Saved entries
+ + + + +
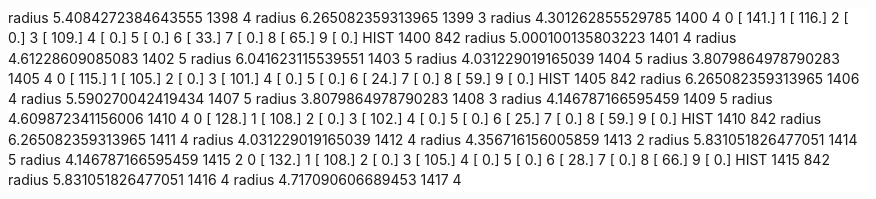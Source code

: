 radius 5.4084272384643555 1398 4
radius 6.265082359313965 1399 3
radius 4.301262855529785 1400 4
0 [ 141.]
1 [ 116.]
2 [ 0.]
3 [ 109.]
4 [ 0.]
5 [ 0.]
6 [ 33.]
7 [ 0.]
8 [ 65.]
9 [ 0.]
HIST 1400 842
radius 5.000100135803223 1401 4
radius 4.61228609085083 1402 5
radius 6.041623115539551 1403 5
radius 4.031229019165039 1404 5
radius 3.8079864978790283 1405 4
0 [ 115.]
1 [ 105.]
2 [ 0.]
3 [ 101.]
4 [ 0.]
5 [ 0.]
6 [ 24.]
7 [ 0.]
8 [ 59.]
9 [ 0.]
HIST 1405 842
radius 6.265082359313965 1406 4
radius 5.590270042419434 1407 5
radius 3.8079864978790283 1408 3
radius 4.146787166595459 1409 5
radius 4.609872341156006 1410 4
0 [ 128.]
1 [ 108.]
2 [ 0.]
3 [ 102.]
4 [ 0.]
5 [ 0.]
6 [ 25.]
7 [ 0.]
8 [ 59.]
9 [ 0.]
HIST 1410 842
radius 6.265082359313965 1411 4
radius 4.031229019165039 1412 4
radius 4.356716156005859 1413 2
radius 5.831051826477051 1414 5
radius 4.146787166595459 1415 2
0 [ 132.]
1 [ 108.]
2 [ 0.]
3 [ 105.]
4 [ 0.]
5 [ 0.]
6 [ 28.]
7 [ 0.]
8 [ 66.]
9 [ 0.]
HIST 1415 842
radius 5.831051826477051 1416 4
radius 4.717090606689453 1417 4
+ + + + +
YOUR TASK: Lines from the entries that contain the word "HIST" are what the answer must hold.

YOUR RESPONSE:
HIST 1400 842
HIST 1405 842
HIST 1410 842
HIST 1415 842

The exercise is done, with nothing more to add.